Antelope Canyon is a slot canyon formed by the wear of water rushing through rock. It’s very narrow to walk through but at the right time of day when the light fully shines in it’s absolutely spectacular. The only way to visit is to book a tour with one of the Navajo-run tour companies. We used Adventurous Antelope Canyon Tours. Our tour took us to the most crowded of slot canyons in the area – Upper Antelope Canyon. There are also tours of the lower Antelope Canyon as well as more private yet rugged canyons like Owl, Rattlesnake and Mountain Sheep.
At our appointed time our group was assigned a guide and loaded onto a jeep for the drive out to the canyon. Once there we waited our turn to start our walk in. This would be the time to mention that one main feature of Antelope is that is is CROWDED.
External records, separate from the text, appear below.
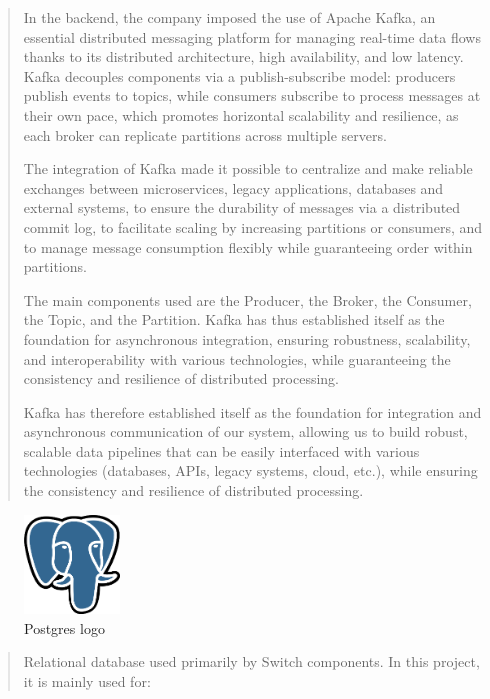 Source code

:\documentclass[12pt,a4paper]{report}
\begin{document}
\begin{quote}
In the backend, the company imposed the use of Apache Kafka, an
essential distributed messaging platform for managing real-time data
flows thanks to its distributed architecture, high availability, and low
latency. Kafka decouples components via a publish-subscribe model:
producers publish events to topics, while consumers subscribe to process
messages at their own pace, which promotes horizontal scalability and
resilience, as each broker can replicate partitions across multiple
servers.

The integration of Kafka made it possible to centralize and make
reliable exchanges between microservices, legacy applications, databases
and external systems, to ensure the durability of messages via a
distributed commit log, to facilitate scaling by increasing partitions
or consumers, and to manage message consumption flexibly while
guaranteeing order within partitions.

The main components used are the Producer, the Broker, the Consumer, the
Topic, and the Partition. Kafka has thus established itself as the
foundation for asynchronous integration, ensuring robustness,
scalability, and interoperability with various technologies, while
guaranteeing the consistency and resilience of distributed processing.

Kafka has therefore established itself as the foundation for integration
and asynchronous communication of our system, allowing us to build
robust, scalable data pipelines that can be easily interfaced with
various technologies (databases, APIs, legacy systems, cloud, etc.),
while ensuring the consistency and resilience of distributed processing.
\end{quote}

\begin{figure}[H]
\centering
\includegraphics[width=1in]{media/image86.png}
\caption{Postgres logo}
\label{fig:SIL}
\end{figure} 

\begin{quote}
Relational database used primarily by Switch components. In this
project, it is mainly used for:
\end{quote}
\end{document}
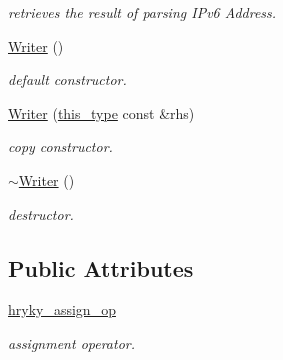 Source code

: \begin{DoxyCompactItemize}
\begin{DoxyCompactList}\small\item\em retrieves the result of parsing I\-Pv6 Address. \end{DoxyCompactList}\item 
\hypertarget{classhryky_1_1ip_1_1v6_1_1_writer_aea51899922e0f44970a7d54679cbf9bb}{\hyperlink{classhryky_1_1ip_1_1v6_1_1_writer_aea51899922e0f44970a7d54679cbf9bb}{Writer} ()}\label{classhryky_1_1ip_1_1v6_1_1_writer_aea51899922e0f44970a7d54679cbf9bb}

\begin{DoxyCompactList}\small\item\em default constructor. \end{DoxyCompactList}\item 
\hypertarget{classhryky_1_1ip_1_1v6_1_1_writer_a4d9d95097210a13da8c73799ed4f1ac4}{\hyperlink{classhryky_1_1ip_1_1v6_1_1_writer_a4d9d95097210a13da8c73799ed4f1ac4}{Writer} (\hyperlink{classhryky_1_1ip_1_1v6_1_1_writer_ab87fa5857b896ccb6e80da83edd48c32}{this\-\_\-type} const \&rhs)}\label{classhryky_1_1ip_1_1v6_1_1_writer_a4d9d95097210a13da8c73799ed4f1ac4}

\begin{DoxyCompactList}\small\item\em copy constructor. \end{DoxyCompactList}\item 
\hypertarget{classhryky_1_1ip_1_1v6_1_1_writer_aac3c3d01039e4c8538e7600c57087fba}{\hyperlink{classhryky_1_1ip_1_1v6_1_1_writer_aac3c3d01039e4c8538e7600c57087fba}{$\sim$\-Writer} ()}\label{classhryky_1_1ip_1_1v6_1_1_writer_aac3c3d01039e4c8538e7600c57087fba}

\begin{DoxyCompactList}\small\item\em destructor. \end{DoxyCompactList}\end{DoxyCompactItemize}
\subsection*{Public Attributes}
\begin{DoxyCompactItemize}
\item 
\hypertarget{classhryky_1_1ip_1_1v6_1_1_writer_aba58ae398bc1cbd68780b328d84d3e3a}{\hyperlink{classhryky_1_1ip_1_1v6_1_1_writer_aba58ae398bc1cbd68780b328d84d3e3a}{hryky\-\_\-assign\-\_\-op}}\label{classhryky_1_1ip_1_1v6_1_1_writer_aba58ae398bc1cbd68780b328d84d3e3a}

\begin{DoxyCompactList}\small\item\em assignment operator. \end{DoxyCompactList}\end{DoxyCompactItemize}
Not only is this a popular spot for regular tourists but it’s also popular among professional photographers who sign up for photography tours that allow them to bring in their equipment – tripods, special lenses, etc. The rest of the crowd cannot bring in a bag since years ago someone tried smuggling in a relative’s ashes.
Our guide was quite knowledgeable and knew many cool phone camera tricks to catch shots like this these:
As much as I enjoyed the knowledge of the guide and the beauty of the canyon if I had it to do over again I would take the time to do some of the smaller, less crowded canyons.
After lunch in the town of Page we started back to our home base of Flagstaff with a stop at Horseshoe Bend.
Horseshoe Bend is technically a canyon that the water – in this case the Colorado River – is still moving through. It costs $10 to park at the visitor center then it’s a short walk to the edge of the canyon. Once again you will run into massive crowds. Many will be exhibiting ‘ledge lunacy’ – the practice of posing as close to the edge of a canyon as possible to catch a selfie that makes them look daring.
As beautiful as Horseshoe Bend is I found myself watching the behavior of those afflicted by Ledge Lunacy as much as I was enjoying the beautiful view.
Crowds notwithstanding, you have to work hard to be annoyed when surrounded by such natural beauty. This day reminded me that we often create our own attitude – we can spend the day fuming about the idiot who blocked our perfect photo op or we can remind ourselves that we are all equally drawn to the beauty and wonder of nature. Choose your day.